Return, word for word, only the lines of the data below that lie between the line with "az network vnet subnet create --address-prefix 10.0.0.0/24" and the line with "az network vnet subnet create --address-prefix 10.1.1.0/24", those two lines included.

========================

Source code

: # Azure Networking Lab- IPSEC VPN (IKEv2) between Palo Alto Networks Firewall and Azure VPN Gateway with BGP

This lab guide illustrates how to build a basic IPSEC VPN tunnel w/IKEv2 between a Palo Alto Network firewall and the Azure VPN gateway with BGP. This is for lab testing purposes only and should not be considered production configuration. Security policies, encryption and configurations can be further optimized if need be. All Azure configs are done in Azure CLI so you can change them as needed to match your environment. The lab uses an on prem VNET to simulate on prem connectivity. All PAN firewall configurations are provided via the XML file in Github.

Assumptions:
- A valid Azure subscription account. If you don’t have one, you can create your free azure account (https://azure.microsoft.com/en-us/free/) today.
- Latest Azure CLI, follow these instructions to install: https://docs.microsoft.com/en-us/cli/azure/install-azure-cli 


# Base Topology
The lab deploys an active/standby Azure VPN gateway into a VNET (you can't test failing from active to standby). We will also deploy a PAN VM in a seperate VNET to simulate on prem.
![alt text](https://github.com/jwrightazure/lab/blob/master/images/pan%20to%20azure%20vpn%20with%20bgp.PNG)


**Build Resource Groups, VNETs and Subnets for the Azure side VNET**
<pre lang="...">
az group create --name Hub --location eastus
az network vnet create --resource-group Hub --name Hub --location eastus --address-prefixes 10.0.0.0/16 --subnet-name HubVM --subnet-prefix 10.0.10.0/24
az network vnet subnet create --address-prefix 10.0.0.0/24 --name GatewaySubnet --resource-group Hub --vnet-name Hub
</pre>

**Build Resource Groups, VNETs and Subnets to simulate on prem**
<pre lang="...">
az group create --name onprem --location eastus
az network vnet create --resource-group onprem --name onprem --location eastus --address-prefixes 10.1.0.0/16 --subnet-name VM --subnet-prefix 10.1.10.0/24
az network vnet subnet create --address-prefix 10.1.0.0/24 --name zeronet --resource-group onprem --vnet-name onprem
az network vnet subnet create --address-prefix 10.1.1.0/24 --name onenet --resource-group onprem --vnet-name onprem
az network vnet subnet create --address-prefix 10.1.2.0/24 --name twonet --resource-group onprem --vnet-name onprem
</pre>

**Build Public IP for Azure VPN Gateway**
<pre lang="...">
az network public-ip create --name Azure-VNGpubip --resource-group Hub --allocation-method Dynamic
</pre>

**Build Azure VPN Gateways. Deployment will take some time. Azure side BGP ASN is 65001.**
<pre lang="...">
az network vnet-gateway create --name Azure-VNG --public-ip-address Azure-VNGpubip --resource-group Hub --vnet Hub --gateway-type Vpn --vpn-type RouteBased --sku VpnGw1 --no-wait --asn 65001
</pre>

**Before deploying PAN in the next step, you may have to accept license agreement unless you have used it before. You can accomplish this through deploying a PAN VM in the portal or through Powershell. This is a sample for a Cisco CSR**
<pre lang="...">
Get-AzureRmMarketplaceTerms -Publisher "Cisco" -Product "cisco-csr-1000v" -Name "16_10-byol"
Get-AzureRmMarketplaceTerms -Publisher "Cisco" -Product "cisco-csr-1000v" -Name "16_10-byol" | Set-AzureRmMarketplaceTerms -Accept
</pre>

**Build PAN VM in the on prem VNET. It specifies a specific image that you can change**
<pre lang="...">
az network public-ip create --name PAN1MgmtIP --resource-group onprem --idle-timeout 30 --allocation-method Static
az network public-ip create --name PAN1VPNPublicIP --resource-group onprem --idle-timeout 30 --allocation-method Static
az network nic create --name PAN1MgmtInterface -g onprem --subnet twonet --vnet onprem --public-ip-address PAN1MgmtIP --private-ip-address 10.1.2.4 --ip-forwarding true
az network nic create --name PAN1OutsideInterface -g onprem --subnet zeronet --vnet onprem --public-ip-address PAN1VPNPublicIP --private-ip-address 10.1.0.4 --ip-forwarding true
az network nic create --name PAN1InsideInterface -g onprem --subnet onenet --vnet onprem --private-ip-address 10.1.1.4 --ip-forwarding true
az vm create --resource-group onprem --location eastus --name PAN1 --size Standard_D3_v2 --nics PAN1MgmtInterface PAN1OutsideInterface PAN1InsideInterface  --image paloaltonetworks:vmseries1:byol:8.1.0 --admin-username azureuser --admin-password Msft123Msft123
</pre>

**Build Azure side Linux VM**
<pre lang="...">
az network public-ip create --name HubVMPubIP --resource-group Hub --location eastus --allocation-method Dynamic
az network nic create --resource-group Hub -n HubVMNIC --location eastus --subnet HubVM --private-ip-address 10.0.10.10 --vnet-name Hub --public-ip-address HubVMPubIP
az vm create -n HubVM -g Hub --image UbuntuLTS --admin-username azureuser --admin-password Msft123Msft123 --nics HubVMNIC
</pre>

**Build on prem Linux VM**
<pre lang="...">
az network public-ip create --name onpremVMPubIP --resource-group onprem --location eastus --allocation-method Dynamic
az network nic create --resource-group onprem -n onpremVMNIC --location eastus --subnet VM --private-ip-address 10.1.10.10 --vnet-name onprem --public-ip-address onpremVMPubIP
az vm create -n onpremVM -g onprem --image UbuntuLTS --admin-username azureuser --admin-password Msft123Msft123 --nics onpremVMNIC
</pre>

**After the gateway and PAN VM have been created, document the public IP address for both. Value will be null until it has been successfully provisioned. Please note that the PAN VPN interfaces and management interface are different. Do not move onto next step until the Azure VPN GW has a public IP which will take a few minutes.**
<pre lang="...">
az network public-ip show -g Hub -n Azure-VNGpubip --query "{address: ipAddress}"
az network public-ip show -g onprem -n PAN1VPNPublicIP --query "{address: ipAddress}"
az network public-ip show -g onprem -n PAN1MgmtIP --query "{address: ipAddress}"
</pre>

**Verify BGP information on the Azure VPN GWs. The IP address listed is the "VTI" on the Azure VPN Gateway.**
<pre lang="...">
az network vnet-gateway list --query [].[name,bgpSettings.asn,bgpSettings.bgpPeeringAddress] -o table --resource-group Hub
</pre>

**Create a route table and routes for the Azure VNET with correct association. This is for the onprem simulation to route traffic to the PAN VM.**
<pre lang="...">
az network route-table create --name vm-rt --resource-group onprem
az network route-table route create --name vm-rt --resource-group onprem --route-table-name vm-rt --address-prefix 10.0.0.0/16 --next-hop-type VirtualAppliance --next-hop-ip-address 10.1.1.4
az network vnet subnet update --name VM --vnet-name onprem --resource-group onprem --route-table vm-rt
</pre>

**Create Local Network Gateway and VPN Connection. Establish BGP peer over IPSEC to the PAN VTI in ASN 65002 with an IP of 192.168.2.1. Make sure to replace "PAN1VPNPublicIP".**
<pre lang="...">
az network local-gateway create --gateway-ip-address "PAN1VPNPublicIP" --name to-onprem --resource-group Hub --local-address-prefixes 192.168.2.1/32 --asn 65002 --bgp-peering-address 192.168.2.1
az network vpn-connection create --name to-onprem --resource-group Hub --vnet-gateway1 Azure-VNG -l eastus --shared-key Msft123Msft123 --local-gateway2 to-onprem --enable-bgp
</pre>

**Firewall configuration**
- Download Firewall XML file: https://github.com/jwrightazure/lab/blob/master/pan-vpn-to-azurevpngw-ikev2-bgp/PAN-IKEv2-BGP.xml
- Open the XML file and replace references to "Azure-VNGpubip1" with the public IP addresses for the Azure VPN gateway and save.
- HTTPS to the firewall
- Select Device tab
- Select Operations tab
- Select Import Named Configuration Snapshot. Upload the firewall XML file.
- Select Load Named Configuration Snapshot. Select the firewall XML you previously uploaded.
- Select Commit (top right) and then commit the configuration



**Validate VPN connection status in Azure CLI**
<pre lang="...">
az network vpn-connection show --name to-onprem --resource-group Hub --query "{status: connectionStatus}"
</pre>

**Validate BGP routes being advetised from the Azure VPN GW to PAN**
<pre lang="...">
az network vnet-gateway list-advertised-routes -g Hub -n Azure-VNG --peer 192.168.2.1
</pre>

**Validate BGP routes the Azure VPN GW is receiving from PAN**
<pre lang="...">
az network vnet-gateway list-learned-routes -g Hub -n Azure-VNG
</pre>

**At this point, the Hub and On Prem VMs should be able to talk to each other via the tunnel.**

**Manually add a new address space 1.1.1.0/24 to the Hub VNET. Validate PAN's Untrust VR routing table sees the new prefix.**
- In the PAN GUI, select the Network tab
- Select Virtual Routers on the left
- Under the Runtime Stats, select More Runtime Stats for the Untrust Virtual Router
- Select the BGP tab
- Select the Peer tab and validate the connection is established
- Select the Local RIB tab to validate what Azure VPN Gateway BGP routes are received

========================

Written solution
az network vnet subnet create --address-prefix 10.0.0.0/24 --name GatewaySubnet --resource-group Hub --vnet-name Hub
</pre>

**Build Resource Groups, VNETs and Subnets to simulate on prem**
<pre lang="...">
az group create --name onprem --location eastus
az network vnet create --resource-group onprem --name onprem --location eastus --address-prefixes 10.1.0.0/16 --subnet-name VM --subnet-prefix 10.1.10.0/24
az network vnet subnet create --address-prefix 10.1.0.0/24 --name zeronet --resource-group onprem --vnet-name onprem
az network vnet subnet create --address-prefix 10.1.1.0/24 --name onenet --resource-group onprem --vnet-name onprem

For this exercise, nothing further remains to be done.